[INSTRUCTIONS FOR THE TASK]
The answer should be one number only, namely how many lines of the records hold the word "venv".

[EXERCISE DATA]
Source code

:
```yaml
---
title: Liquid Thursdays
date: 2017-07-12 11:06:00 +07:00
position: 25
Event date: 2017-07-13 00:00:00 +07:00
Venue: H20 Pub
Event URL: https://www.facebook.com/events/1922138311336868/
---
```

* * *

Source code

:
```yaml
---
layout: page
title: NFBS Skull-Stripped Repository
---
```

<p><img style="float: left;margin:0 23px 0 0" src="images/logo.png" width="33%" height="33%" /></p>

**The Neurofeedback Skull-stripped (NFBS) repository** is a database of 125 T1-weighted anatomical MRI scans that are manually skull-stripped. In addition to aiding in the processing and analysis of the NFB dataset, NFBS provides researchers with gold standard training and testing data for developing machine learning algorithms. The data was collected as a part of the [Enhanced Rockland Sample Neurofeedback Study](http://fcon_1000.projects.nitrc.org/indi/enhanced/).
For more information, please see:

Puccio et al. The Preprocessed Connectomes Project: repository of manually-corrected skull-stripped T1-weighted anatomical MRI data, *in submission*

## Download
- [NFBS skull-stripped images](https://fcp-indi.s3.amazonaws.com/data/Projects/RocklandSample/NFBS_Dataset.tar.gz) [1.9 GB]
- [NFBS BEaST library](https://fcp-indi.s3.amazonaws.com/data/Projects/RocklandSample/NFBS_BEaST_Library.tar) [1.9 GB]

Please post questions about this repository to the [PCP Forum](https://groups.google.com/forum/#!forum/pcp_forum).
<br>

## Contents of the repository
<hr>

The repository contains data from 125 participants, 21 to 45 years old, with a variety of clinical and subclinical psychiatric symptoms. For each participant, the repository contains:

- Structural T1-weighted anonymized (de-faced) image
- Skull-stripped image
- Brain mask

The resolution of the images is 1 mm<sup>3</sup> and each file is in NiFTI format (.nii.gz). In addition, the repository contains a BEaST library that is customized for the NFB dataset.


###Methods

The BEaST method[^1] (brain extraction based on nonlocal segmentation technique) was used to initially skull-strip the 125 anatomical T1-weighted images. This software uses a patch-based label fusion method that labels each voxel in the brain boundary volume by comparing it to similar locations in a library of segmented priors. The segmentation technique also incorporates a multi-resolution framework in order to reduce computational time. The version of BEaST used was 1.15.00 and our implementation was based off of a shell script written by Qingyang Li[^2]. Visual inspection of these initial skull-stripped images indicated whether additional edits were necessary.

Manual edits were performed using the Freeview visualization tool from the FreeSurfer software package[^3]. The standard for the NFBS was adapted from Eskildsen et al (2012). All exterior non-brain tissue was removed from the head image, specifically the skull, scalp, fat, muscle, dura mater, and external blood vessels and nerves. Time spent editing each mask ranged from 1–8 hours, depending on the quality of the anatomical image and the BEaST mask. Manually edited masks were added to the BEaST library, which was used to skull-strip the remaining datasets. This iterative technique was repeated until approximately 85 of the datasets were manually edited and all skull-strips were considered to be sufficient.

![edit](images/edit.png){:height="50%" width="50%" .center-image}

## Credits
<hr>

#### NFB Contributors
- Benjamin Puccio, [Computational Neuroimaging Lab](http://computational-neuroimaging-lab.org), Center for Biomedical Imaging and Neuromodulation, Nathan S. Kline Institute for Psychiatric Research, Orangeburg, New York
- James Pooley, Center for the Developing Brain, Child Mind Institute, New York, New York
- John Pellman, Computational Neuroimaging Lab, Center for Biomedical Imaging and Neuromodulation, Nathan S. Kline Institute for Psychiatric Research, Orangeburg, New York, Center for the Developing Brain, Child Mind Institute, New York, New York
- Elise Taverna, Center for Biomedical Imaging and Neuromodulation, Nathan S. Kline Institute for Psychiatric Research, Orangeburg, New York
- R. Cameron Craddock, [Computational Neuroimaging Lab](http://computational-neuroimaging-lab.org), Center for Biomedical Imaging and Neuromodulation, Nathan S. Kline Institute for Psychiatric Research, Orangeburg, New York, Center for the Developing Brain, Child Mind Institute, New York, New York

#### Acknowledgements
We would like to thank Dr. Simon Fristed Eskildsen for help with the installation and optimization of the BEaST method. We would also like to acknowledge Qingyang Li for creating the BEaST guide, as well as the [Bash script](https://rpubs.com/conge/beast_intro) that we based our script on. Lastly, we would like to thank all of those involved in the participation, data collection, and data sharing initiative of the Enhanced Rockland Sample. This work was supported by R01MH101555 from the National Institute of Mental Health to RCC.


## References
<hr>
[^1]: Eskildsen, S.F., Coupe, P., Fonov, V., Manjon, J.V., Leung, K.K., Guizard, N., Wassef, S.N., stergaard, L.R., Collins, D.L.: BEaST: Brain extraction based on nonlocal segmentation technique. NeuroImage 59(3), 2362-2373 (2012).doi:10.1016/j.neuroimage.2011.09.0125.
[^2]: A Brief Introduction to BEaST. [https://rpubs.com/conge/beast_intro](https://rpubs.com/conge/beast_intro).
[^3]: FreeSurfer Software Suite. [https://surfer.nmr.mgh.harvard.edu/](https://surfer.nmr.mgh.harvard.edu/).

--

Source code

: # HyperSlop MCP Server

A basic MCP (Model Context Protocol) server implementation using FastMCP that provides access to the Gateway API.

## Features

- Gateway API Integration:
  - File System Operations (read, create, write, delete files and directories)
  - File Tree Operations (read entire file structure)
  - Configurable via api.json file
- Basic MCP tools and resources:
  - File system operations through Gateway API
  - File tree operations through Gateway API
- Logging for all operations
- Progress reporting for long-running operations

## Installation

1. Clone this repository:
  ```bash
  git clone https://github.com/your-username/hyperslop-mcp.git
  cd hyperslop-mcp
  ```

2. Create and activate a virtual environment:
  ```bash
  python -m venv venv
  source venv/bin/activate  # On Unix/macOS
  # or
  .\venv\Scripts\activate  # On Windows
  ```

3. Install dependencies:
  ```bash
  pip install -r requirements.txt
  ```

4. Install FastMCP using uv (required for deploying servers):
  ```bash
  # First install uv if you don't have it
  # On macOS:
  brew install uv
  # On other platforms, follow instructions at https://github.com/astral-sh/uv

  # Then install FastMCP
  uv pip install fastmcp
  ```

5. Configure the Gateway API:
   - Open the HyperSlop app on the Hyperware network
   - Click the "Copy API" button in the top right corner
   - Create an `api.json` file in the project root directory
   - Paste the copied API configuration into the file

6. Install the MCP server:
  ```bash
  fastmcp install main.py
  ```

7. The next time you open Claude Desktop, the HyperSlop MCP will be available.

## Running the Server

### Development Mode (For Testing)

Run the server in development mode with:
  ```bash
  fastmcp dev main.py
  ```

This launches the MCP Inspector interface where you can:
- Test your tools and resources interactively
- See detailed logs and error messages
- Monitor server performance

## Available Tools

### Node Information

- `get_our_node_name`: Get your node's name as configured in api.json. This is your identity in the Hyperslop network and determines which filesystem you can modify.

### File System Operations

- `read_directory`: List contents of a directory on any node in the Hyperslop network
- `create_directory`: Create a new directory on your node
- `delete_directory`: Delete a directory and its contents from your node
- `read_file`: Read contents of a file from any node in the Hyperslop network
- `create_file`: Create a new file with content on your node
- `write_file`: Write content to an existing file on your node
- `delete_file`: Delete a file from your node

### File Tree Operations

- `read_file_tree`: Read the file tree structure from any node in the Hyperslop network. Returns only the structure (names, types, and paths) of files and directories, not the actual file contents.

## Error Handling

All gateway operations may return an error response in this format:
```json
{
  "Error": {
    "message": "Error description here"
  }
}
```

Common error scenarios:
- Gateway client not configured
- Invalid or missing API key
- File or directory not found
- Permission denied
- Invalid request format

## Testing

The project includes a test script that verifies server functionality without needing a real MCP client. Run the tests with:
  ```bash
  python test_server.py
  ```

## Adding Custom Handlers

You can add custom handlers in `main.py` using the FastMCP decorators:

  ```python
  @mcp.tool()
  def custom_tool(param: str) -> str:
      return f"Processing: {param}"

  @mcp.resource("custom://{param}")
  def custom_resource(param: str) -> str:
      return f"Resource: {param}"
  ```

[TASK RESULT]
3